At lunch today at TechEd I had a chance to talk to some folks from a Fortune 500 company. It seems their IT shop is having a debate internally whether they should “null out” all their references when they are done with it. We had almost the exact some question comes up at a customer meeting right before hand… Two points are enough to create a trend line for me, so I thought I’d write a blog on the topic while I sit outside of Cabana 5 (come on by if you’d like).

No, you don’t need to null out all your managed references. The GC will free the memory and call the finalizers when the instance goes out of scope. However, there really two things you should do.

1) Get educated on some basics of how the GC works. Such as: Garbage Collection: Automatic Memory Management in the Microsoft .NET Framework and Writing Faster Managed Code: Know What Things Cost"

2) Use perf tools to find out where your real allocation issues are. There maybe some large, long lived objects that should be nulled out when you are no longer using them. Check out CLRProfiler.

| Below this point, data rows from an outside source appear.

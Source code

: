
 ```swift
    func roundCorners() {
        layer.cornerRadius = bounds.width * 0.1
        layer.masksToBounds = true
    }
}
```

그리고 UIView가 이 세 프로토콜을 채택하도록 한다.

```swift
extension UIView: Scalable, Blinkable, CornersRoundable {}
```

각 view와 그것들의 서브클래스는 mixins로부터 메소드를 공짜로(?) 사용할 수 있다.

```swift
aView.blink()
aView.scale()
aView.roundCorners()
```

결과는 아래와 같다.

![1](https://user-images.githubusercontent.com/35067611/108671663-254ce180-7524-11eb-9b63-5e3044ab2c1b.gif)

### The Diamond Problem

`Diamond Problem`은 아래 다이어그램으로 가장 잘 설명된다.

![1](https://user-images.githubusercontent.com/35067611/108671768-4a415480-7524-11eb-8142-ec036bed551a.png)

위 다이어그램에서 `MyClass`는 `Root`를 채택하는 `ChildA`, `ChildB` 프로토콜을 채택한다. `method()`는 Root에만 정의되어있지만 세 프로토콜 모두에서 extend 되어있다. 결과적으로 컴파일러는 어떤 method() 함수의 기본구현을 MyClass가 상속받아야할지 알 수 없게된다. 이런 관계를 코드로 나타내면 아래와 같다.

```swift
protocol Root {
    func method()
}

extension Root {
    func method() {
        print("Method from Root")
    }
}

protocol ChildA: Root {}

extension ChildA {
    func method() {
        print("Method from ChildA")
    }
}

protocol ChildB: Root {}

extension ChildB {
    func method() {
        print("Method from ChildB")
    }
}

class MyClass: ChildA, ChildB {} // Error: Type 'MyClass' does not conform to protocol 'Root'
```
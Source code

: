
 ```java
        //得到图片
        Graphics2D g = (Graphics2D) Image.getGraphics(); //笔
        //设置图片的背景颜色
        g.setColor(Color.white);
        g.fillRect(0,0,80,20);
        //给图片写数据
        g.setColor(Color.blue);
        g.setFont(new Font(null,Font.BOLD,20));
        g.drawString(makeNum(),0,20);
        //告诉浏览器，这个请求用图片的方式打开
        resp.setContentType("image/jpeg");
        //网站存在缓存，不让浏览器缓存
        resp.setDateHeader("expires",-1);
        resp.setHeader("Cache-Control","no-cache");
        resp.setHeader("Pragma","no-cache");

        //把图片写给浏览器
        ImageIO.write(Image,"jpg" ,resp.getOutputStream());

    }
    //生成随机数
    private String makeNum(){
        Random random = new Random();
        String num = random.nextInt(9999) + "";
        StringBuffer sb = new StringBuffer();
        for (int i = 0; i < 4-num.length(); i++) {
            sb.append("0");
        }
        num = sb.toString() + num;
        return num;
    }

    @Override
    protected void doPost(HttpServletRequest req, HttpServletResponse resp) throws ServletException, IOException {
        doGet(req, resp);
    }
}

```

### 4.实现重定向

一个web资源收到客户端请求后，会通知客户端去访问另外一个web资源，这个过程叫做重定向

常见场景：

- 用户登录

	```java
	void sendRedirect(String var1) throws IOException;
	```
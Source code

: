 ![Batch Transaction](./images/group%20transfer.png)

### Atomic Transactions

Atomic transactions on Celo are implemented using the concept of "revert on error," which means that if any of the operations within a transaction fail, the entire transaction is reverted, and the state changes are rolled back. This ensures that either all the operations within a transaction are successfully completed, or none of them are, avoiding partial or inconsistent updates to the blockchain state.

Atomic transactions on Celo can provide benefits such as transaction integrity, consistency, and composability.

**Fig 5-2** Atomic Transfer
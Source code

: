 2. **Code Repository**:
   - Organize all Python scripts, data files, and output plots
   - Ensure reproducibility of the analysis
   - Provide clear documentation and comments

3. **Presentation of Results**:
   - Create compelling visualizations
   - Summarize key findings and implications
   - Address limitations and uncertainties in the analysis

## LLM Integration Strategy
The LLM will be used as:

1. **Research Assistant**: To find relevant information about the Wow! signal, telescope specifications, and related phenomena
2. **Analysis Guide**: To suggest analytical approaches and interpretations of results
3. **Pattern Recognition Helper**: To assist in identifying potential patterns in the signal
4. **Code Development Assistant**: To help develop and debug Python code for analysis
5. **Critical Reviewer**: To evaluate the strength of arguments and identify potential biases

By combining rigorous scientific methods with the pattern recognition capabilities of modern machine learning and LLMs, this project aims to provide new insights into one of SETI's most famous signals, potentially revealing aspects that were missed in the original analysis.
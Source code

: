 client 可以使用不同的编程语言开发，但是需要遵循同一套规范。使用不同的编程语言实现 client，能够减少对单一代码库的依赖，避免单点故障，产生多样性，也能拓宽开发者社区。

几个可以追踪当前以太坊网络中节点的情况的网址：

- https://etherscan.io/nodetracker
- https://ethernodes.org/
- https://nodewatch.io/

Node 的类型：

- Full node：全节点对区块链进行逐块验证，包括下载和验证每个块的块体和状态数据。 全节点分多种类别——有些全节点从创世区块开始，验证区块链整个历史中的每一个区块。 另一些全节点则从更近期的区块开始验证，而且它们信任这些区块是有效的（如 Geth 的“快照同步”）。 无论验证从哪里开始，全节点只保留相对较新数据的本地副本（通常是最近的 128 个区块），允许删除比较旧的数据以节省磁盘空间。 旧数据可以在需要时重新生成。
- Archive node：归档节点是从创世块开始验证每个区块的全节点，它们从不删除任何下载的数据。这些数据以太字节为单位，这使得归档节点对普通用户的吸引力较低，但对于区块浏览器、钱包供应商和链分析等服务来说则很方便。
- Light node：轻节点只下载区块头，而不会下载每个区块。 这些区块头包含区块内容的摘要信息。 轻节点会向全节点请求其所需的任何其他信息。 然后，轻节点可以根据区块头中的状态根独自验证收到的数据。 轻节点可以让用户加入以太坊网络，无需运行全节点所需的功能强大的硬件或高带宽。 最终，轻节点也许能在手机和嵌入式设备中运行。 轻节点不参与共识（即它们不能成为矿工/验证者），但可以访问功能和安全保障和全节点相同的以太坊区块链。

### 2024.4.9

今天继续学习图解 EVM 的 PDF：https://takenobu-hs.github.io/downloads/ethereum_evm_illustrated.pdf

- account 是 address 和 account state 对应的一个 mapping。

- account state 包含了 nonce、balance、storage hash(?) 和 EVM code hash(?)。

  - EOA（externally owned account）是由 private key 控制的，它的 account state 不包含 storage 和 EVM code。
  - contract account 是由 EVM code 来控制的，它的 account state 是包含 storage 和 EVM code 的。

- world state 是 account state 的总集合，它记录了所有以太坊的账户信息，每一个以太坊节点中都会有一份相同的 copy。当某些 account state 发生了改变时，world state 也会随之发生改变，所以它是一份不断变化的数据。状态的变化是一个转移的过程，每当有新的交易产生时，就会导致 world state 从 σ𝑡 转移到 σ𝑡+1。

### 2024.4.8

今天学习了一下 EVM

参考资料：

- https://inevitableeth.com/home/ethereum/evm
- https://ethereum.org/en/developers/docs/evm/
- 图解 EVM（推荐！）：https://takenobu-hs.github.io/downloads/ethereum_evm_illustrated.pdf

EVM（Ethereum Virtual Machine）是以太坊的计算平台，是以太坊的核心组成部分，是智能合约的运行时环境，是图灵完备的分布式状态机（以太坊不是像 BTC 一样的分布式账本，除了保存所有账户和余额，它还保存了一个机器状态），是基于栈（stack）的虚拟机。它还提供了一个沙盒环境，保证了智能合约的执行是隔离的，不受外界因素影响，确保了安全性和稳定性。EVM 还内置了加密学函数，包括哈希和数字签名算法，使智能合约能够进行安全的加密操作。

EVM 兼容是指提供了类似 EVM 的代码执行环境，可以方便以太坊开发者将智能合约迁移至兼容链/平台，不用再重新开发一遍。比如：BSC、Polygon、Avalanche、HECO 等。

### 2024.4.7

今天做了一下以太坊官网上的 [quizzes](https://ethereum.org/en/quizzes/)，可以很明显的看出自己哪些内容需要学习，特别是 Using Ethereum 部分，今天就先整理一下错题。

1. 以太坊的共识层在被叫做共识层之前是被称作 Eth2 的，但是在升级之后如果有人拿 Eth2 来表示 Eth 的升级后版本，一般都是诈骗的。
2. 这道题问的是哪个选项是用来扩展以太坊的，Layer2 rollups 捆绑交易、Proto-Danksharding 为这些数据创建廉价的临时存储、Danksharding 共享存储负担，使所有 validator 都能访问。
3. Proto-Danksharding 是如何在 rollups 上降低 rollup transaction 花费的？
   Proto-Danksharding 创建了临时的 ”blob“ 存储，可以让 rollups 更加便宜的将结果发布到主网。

One pattern these folks mentioned was wrapping an entire function in a try..finally and null resources in the finally… such as:

    public static void Foo () {

       string s1;

       object foo;

       try {

          s1 = "foo";

          foo = new Object();

      //do stuff

       } finally {

          s1 = null;

          foo = null;

       }

    }

Although try..finally is a good programming practice in general, in this case it is not needed and only adds complexity to your code. The instances will fall out of scope at the end of the method anyway so setting it to null gives no benefit.